## Work order
Write the records out exactly, so that no picture remains in the copy.

Recorded information section start

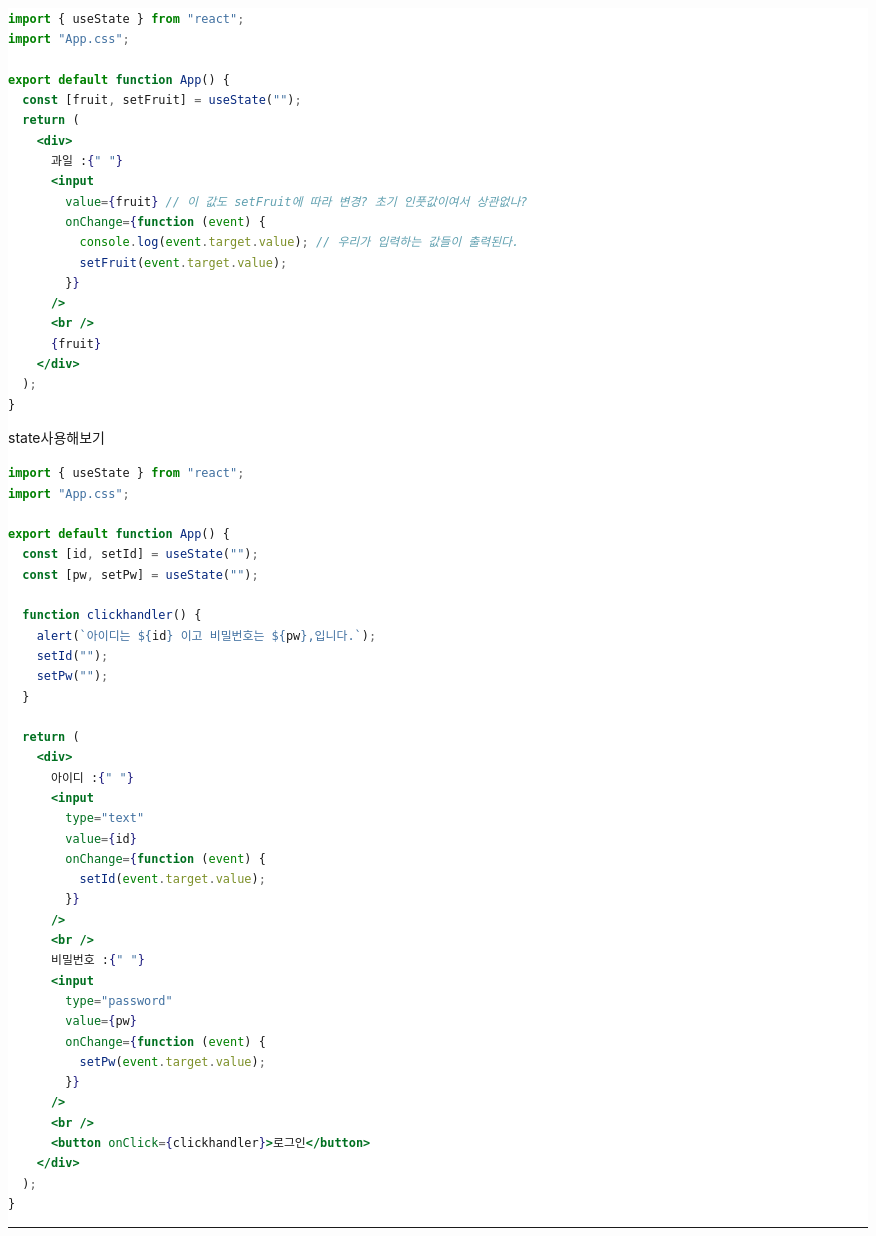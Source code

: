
 ```jsx
import { useState } from "react";
import "App.css";

export default function App() {
  const [fruit, setFruit] = useState("");
  return (
    <div>
      과일 :{" "}
      <input
        value={fruit} // 이 값도 setFruit에 따라 변경? 초기 인풋값이여서 상관없나?
        onChange={function (event) {
          console.log(event.target.value); // 우리가 입력하는 값들이 출력된다.
          setFruit(event.target.value);
        }}
      />
      <br />
      {fruit}
    </div>
  );
}
```

state사용해보기

```jsx
import { useState } from "react";
import "App.css";

export default function App() {
  const [id, setId] = useState("");
  const [pw, setPw] = useState("");

  function clickhandler() {
    alert(`아이디는 ${id} 이고 비밀번호는 ${pw},입니다.`);
    setId("");
    setPw("");
  }

  return (
    <div>
      아이디 :{" "}
      <input
        type="text"
        value={id}
        onChange={function (event) {
          setId(event.target.value);
        }}
      />
      <br />
      비밀번호 :{" "}
      <input
        type="password"
        value={pw}
        onChange={function (event) {
          setPw(event.target.value);
        }}
      />
      <br />
      <button onClick={clickhandler}>로그인</button>
    </div>
  );
}
```

---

Recorded information section end

## Task response
Source code

:
 ```jsx
import { useState } from "react";
import "App.css";

export default function App() {
  const [fruit, setFruit] = useState("");
  return (
    <div>
      과일 :{" "}
      <input
        value={fruit} // 이 값도 setFruit에 따라 변경? 초기 인풋값이여서 상관없나?
        onChange={function (event) {
          console.log(event.target.value); // 우리가 입력하는 값들이 출력된다.
          setFruit(event.target.value);
        }}
      />
      <br />
      {fruit}
    </div>
  );
}
```

state사용해보기

```jsx
import { useState } from "react";
import "App.css";

export default function App() {
  const [id, setId] = useState("");
  const [pw, setPw] = useState("");

  function clickhandler() {
    alert(`아이디는 ${id} 이고 비밀번호는 ${pw},입니다.`);
    setId("");
    setPw("");
  }

  return (
    <div>
      아이디 :{" "}
      <input
        type="text"
        value={id}
        onChange={function (event) {
          setId(event.target.value);
        }}
      />
      <br />
      비밀번호 :{" "}
      <input
        type="password"
        value={pw}
        onChange={function (event) {
          setPw(event.target.value);
        }}
      />
      <br />
      <button onClick={clickhandler}>로그인</button>
    </div>
  );
}
```

---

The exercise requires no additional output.